Dataset entries
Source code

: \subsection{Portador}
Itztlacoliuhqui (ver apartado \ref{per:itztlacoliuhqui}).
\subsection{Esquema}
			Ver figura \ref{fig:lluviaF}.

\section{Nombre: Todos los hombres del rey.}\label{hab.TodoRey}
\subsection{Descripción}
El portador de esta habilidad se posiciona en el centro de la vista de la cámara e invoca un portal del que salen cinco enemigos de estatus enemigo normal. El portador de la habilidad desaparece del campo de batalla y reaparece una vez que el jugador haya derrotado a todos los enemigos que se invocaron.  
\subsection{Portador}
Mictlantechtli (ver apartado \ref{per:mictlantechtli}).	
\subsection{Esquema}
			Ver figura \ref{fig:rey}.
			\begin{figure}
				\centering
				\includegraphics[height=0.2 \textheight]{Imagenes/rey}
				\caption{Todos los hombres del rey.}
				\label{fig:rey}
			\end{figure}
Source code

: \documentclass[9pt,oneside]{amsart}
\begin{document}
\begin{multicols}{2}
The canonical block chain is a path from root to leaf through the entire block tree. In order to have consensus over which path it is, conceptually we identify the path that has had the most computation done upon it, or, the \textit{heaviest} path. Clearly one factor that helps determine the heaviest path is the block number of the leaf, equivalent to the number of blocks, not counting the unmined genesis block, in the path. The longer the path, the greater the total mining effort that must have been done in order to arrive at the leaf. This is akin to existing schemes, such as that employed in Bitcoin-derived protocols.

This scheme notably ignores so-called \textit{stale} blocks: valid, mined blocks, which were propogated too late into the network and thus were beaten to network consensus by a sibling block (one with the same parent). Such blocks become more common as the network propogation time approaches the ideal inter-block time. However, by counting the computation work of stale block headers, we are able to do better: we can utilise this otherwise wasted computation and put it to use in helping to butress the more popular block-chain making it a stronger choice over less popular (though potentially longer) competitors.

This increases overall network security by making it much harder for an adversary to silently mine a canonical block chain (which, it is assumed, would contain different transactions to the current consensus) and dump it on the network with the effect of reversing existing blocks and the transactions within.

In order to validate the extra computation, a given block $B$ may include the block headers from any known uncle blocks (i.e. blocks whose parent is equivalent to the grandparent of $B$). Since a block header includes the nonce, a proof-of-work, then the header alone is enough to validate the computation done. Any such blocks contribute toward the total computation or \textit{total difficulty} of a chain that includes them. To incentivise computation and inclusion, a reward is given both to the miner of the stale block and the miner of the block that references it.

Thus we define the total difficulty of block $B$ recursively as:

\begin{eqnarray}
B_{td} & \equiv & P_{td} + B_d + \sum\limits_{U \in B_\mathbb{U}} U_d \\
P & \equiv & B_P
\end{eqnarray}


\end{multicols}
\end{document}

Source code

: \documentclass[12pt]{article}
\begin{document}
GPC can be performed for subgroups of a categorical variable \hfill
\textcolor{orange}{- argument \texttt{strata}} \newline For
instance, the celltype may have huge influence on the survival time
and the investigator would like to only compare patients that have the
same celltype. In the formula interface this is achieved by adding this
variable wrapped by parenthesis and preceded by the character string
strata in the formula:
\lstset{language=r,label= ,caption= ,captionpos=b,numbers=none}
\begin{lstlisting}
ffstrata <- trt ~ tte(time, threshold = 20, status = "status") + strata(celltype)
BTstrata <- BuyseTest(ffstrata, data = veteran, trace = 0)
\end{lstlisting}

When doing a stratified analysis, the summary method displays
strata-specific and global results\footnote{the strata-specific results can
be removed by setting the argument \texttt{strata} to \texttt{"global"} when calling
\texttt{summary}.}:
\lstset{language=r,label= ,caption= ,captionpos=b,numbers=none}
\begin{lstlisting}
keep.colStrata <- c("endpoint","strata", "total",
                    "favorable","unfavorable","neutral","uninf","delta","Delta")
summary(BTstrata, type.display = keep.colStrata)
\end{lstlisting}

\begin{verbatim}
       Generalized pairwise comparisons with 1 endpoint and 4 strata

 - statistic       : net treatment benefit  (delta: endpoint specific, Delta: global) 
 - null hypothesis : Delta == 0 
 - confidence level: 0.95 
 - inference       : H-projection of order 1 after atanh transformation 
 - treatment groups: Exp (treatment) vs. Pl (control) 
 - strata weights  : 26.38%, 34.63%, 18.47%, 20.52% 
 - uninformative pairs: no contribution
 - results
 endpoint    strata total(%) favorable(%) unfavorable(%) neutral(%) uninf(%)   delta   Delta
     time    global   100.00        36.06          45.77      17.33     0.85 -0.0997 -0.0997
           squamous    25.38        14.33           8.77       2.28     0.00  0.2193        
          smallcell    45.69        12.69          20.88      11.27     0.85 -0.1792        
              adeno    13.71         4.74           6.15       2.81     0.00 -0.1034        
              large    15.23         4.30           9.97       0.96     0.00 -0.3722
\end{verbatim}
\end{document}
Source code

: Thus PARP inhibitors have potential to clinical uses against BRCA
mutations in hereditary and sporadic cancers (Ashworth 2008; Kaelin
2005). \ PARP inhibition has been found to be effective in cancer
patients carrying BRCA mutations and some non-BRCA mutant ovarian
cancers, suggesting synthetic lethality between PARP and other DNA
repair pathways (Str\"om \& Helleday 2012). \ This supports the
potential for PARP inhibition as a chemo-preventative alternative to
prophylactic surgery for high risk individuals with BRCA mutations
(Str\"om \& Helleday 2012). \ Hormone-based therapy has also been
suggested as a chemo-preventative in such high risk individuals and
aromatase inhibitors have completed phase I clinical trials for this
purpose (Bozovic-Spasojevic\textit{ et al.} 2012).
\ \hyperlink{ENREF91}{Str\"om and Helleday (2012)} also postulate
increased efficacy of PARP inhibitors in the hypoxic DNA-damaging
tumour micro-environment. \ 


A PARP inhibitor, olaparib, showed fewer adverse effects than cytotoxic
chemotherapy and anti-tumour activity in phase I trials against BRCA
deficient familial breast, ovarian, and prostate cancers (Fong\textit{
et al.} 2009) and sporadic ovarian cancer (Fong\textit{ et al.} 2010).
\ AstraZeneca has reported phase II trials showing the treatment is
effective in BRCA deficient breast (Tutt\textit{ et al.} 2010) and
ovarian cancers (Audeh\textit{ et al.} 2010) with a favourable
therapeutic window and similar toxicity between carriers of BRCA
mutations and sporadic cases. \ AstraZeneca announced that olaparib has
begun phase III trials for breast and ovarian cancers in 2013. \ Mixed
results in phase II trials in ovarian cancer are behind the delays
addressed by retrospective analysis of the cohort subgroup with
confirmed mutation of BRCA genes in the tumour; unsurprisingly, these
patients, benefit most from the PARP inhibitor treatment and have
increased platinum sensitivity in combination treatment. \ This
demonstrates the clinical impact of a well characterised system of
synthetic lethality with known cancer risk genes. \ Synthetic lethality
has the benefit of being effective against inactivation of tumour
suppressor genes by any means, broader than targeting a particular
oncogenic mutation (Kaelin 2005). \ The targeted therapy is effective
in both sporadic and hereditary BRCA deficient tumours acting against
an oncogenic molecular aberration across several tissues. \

— Your task —
Go through the records and gather the lines that hold "Fong".

— Exercise response —
deficient familial breast, ovarian, and prostate cancers (Fong\textit{
et al.} 2009) and sporadic ovarian cancer (Fong\textit{ et al.} 2010).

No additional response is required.